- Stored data
────────────────
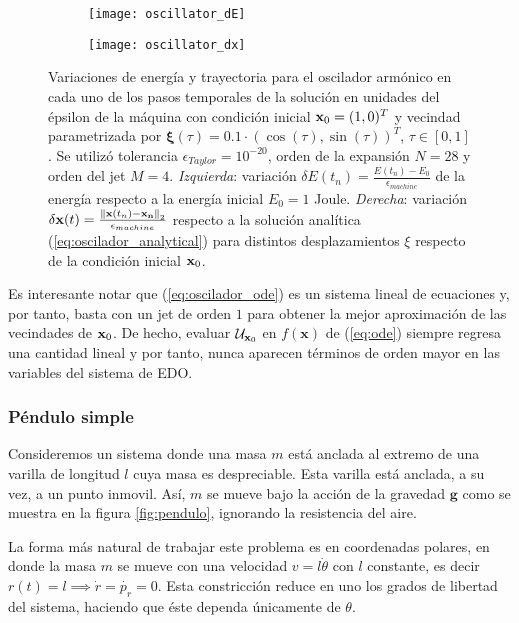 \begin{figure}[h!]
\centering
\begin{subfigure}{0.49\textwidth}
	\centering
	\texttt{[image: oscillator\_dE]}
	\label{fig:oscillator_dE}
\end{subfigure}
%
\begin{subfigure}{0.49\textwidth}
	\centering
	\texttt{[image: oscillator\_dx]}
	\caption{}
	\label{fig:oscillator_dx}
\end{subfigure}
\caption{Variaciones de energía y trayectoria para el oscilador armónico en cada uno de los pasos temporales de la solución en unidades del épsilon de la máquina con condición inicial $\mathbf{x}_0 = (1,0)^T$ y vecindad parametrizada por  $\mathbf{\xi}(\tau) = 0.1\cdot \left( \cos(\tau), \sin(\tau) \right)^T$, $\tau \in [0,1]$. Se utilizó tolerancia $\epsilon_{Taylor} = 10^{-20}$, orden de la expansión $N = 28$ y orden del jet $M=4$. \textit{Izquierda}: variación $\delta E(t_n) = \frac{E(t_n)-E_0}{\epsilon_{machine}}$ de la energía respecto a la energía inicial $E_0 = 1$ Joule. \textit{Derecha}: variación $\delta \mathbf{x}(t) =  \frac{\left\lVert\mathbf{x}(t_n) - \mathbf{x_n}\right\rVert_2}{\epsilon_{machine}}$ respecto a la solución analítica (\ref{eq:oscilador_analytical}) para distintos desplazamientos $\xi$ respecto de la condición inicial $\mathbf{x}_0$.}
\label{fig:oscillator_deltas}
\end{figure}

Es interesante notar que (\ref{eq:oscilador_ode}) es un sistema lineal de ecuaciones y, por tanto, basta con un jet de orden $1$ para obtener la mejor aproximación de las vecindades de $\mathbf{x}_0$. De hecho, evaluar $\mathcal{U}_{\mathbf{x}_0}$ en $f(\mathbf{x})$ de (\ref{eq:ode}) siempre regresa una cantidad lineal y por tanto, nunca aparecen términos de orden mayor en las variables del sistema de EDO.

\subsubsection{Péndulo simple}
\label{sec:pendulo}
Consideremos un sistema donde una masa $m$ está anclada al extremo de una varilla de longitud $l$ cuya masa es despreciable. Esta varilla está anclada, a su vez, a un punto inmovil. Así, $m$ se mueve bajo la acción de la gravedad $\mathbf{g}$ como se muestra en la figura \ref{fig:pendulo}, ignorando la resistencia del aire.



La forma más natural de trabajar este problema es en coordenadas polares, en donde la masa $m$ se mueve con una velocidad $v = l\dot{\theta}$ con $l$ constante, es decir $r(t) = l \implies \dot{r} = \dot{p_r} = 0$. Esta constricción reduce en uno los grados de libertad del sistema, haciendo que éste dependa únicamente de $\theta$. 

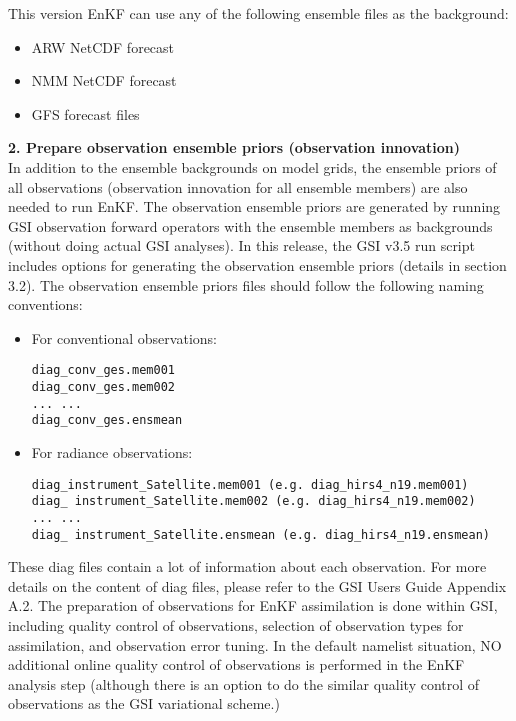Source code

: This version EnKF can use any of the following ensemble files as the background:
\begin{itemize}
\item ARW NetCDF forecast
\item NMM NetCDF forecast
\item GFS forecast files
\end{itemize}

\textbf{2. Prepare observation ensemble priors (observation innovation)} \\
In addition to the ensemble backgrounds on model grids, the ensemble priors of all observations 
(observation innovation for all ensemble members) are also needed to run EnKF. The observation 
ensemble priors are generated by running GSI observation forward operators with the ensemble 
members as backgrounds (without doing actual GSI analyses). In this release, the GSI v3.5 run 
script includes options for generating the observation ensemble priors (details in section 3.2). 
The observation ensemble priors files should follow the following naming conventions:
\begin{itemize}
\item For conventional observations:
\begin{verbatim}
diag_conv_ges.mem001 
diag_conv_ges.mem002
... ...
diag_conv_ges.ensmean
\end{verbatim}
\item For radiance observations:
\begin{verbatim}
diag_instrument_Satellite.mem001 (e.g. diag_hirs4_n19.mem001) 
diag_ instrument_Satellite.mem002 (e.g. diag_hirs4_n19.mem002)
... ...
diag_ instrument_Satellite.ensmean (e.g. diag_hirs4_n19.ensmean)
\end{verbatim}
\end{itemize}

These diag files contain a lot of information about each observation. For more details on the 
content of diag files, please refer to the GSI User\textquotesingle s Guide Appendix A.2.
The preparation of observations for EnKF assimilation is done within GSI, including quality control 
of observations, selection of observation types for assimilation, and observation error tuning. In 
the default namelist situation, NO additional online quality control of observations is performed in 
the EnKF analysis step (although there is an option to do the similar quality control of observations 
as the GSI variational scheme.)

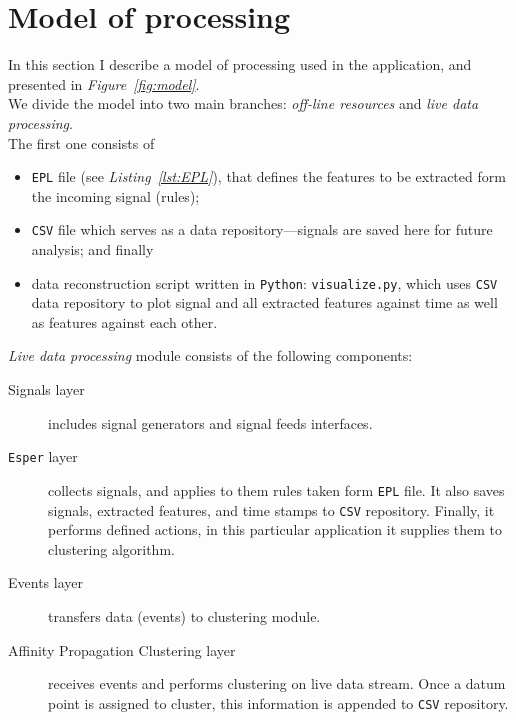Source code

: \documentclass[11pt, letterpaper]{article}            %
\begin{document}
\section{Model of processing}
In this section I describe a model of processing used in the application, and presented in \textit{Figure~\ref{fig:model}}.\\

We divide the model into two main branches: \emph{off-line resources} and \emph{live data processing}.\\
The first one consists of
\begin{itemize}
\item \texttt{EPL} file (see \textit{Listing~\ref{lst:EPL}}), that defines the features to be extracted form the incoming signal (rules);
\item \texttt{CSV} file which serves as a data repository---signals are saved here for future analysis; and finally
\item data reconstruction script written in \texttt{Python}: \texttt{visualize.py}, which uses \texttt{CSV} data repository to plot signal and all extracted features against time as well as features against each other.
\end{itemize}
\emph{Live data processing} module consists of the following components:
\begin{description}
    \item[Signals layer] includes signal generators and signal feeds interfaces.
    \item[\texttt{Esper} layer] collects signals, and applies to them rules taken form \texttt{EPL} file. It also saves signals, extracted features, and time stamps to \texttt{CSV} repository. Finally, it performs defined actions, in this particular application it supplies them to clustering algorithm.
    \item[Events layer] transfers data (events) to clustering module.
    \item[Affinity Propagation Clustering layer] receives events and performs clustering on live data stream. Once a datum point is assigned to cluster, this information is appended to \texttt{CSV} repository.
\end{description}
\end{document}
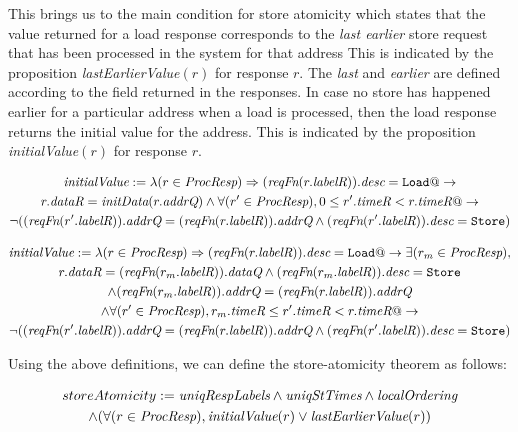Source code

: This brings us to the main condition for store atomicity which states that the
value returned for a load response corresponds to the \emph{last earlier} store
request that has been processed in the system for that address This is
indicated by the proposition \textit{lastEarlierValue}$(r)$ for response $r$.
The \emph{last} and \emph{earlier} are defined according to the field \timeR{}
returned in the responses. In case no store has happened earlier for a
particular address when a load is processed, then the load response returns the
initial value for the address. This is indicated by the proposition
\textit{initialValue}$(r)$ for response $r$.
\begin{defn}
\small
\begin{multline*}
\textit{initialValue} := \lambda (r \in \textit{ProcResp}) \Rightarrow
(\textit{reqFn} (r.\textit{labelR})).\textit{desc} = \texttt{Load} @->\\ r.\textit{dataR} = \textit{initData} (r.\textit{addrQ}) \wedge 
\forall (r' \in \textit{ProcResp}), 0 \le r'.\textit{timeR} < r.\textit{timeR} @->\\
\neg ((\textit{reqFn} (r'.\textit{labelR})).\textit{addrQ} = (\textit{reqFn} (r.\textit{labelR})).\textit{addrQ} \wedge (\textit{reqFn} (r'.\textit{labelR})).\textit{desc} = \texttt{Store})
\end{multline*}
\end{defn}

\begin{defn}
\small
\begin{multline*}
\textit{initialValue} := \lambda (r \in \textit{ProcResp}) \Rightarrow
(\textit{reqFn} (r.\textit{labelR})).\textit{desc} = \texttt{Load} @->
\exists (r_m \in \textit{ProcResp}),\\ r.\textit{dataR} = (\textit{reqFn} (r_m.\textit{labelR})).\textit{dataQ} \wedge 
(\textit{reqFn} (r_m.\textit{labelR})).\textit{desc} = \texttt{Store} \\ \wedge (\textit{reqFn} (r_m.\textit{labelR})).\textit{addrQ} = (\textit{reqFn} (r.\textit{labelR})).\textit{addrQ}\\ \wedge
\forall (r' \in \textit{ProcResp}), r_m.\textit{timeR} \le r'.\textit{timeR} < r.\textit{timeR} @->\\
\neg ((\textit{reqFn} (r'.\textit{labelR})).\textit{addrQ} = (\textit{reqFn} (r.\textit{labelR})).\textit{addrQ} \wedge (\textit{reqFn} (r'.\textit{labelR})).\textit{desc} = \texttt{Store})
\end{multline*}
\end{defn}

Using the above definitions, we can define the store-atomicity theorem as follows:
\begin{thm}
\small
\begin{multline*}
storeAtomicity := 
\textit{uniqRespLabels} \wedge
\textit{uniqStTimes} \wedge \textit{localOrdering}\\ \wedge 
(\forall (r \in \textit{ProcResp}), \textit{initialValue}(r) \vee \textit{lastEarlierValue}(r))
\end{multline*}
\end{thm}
────────────────
- Problem description
Each line that includes the string "timeR" should be copied from the data.

- Exercise response
The \emph{last} and \emph{earlier} are defined according to the field \timeR{}
\forall (r' \in \textit{ProcResp}), 0 \le r'.\textit{timeR} < r.\textit{timeR} @->\\
\forall (r' \in \textit{ProcResp}), r_m.\textit{timeR} \le r'.\textit{timeR} < r.\textit{timeR} @->\\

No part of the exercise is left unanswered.